Fabio Mollo graduated from the University of East London in 2002 and then received a degree in directing at the CSC – Centro Sperimentale di Cinematografia, where he made a number of shorts, including Al buio (selected for the Venice Film Festival) and Giganti (in competition at the Berlinale, Best Short Film at the Torino Film Festival).  His debut narrative feature in 2013, Il Sud è niente, competed at the Berlinale (Generation section). His first documentary feature, the 2015 film Vincenzo da Crosia, won an award at Torino and was shortlisted for the Silver Ribbons. In 2015-2016, Mollo accompanied director Paolo Sorrentino during the filming of the series The Young Pope and made an HBO and Sky documentary called The Young Pope – a Tale of Filmmaking. Mollo’s second feature film, Il padre d’Italia, came out in 2017, followed by Anni da cane in 2021, which premiered at the Rome Film Festival – Alice nella città. In 2022 he directed My Soul Summer, a musical, also selected for Rome Film Festival – Alice nella città.

Alessandra Cataleta graduated with a degree in modern literature from the Sapienza University of Rome in 2002. On a grant five years later, she attended the Brighton Film School and won the BBC Untold South Contest for her short film about jazz singer Renee Ansell.
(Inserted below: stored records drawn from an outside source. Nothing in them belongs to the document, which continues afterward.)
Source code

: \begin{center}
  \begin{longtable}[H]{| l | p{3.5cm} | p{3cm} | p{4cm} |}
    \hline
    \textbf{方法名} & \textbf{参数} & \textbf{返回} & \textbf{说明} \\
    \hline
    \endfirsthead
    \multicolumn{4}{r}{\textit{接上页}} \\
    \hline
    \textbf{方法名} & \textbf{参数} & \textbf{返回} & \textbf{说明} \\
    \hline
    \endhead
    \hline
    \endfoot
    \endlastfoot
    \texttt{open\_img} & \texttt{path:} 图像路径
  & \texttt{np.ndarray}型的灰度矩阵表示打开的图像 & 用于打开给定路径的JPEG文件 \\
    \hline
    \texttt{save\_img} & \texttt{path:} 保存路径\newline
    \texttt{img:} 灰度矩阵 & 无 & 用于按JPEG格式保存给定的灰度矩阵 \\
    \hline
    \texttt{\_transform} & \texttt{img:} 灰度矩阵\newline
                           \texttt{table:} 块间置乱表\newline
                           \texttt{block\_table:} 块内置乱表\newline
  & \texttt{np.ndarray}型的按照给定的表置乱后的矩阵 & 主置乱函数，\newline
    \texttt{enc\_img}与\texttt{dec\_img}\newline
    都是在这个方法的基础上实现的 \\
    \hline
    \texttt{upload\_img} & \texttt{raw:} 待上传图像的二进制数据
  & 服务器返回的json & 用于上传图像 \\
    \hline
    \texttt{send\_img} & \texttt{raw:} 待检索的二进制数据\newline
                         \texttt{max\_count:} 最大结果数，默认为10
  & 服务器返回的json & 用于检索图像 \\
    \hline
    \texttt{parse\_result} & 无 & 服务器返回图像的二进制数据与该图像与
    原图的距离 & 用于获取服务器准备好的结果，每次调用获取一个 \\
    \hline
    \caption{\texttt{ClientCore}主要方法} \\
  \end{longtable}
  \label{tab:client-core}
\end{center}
A writer and director for MTV and RAI, in 2014 Cataleta directed her first documentary, Scarti, which competed at the Festival Sguardi Altrove. In 2016 she made the doc Il futuro non me lo ricordo, Special Mention at the winter edition of the mental health festival Lo Spiraglio. Currently she is wrapping up the filming of her new documentary La vita che mi diedi, a biopic about the legendary puppeteer Anna Cuticchio.